## TASK PROMPT
In the records below, find each line with "Aigil" and copy it.

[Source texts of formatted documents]
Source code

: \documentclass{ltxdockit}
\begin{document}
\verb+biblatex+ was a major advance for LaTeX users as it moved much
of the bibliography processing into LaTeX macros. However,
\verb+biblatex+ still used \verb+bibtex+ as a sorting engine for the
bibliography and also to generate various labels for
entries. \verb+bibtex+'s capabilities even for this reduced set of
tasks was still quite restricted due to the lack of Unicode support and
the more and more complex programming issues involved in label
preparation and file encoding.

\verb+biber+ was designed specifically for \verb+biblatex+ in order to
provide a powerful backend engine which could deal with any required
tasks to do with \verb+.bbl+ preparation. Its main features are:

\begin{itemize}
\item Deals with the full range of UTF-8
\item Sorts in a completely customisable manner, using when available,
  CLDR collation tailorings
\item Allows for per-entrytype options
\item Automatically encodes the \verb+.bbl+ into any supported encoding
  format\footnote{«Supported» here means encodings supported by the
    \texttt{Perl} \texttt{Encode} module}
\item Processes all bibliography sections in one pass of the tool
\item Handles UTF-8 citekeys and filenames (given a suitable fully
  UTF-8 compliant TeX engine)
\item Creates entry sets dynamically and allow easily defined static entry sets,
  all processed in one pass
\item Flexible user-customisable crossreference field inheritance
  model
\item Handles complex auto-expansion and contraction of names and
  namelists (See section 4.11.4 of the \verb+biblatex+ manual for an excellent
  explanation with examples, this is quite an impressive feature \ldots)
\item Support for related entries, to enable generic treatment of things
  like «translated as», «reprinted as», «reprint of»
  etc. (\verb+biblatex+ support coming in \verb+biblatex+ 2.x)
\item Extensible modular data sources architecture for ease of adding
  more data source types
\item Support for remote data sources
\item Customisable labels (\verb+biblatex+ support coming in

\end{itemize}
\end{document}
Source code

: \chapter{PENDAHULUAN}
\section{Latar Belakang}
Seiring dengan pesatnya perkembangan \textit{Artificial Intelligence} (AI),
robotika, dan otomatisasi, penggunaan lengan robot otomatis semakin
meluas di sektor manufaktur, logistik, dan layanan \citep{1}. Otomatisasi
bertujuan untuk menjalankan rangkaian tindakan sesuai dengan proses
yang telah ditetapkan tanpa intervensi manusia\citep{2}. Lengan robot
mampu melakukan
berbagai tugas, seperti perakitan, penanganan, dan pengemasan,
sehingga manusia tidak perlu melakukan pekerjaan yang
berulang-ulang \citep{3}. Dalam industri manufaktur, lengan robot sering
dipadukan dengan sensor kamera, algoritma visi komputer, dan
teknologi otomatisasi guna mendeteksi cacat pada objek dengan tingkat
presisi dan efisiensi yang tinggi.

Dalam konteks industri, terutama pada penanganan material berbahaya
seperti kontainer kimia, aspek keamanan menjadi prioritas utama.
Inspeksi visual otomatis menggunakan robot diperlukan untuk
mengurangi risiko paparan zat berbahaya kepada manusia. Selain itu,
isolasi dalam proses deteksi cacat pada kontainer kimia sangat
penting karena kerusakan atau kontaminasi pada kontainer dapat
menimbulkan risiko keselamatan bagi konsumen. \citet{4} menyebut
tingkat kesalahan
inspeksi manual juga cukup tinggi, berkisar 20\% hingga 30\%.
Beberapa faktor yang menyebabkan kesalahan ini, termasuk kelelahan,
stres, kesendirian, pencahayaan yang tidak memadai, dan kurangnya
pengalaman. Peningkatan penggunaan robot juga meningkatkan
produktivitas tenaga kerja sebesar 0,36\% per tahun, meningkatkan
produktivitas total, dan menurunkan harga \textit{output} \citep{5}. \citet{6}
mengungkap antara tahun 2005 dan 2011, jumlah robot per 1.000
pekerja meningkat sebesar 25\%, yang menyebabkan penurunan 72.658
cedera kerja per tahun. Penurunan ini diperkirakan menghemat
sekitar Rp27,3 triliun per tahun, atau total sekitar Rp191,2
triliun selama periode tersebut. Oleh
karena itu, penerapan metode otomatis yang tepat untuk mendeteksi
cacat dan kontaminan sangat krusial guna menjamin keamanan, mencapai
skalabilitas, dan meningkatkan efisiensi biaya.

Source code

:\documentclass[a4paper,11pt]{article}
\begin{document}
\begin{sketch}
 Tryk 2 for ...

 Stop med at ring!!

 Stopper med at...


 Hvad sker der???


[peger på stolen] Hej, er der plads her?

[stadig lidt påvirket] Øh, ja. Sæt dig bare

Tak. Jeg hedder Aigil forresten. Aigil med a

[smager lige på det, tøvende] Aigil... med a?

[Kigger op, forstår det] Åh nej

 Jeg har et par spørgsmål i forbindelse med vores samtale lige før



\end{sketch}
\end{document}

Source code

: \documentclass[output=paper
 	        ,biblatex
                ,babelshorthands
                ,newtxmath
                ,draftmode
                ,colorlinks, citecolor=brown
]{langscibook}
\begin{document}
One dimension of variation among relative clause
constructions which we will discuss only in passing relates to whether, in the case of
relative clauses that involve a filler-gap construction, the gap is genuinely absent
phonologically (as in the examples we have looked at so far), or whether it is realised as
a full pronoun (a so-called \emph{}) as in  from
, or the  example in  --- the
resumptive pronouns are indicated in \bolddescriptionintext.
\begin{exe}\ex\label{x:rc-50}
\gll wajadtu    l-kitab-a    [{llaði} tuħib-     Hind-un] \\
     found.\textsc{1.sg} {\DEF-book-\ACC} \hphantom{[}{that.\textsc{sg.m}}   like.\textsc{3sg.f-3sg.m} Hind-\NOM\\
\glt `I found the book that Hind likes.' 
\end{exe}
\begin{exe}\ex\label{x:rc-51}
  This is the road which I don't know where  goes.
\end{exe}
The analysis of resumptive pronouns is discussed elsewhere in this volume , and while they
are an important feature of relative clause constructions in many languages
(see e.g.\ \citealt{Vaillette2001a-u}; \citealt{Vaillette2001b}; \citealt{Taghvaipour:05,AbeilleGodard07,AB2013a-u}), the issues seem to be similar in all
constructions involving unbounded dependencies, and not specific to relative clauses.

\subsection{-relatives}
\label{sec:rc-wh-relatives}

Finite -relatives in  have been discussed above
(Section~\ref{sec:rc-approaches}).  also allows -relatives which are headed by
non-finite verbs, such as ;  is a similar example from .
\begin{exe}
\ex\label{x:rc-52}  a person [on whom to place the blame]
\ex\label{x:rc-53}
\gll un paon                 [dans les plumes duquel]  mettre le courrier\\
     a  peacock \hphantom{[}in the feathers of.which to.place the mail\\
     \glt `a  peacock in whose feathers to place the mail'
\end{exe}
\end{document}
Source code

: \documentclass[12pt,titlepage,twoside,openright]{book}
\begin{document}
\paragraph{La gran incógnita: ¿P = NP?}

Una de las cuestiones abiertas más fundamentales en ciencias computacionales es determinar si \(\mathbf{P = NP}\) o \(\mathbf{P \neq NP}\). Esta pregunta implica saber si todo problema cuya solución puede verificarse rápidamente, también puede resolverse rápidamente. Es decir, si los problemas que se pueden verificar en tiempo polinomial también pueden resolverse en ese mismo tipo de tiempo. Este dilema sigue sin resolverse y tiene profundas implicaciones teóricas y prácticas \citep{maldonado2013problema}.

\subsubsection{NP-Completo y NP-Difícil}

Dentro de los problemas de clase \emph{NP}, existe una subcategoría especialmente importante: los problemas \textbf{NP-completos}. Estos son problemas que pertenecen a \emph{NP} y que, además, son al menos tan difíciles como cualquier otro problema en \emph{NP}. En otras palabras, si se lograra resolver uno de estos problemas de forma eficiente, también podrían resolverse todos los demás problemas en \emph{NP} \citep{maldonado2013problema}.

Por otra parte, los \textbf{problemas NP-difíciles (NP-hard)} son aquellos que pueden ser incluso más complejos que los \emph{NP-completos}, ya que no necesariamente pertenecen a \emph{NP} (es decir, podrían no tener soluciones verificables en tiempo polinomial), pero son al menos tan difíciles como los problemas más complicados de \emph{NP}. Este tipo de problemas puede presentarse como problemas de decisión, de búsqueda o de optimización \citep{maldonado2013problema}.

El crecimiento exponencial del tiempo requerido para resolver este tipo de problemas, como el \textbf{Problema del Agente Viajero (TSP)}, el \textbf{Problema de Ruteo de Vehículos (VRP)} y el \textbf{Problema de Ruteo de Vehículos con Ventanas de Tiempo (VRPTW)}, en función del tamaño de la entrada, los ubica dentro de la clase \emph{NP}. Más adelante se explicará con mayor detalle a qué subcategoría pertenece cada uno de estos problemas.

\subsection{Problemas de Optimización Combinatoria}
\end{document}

## FINISHED EXERCISE
Tak. Jeg hedder Aigil forresten. Aigil med a
[smager lige på det, tøvende] Aigil... med a?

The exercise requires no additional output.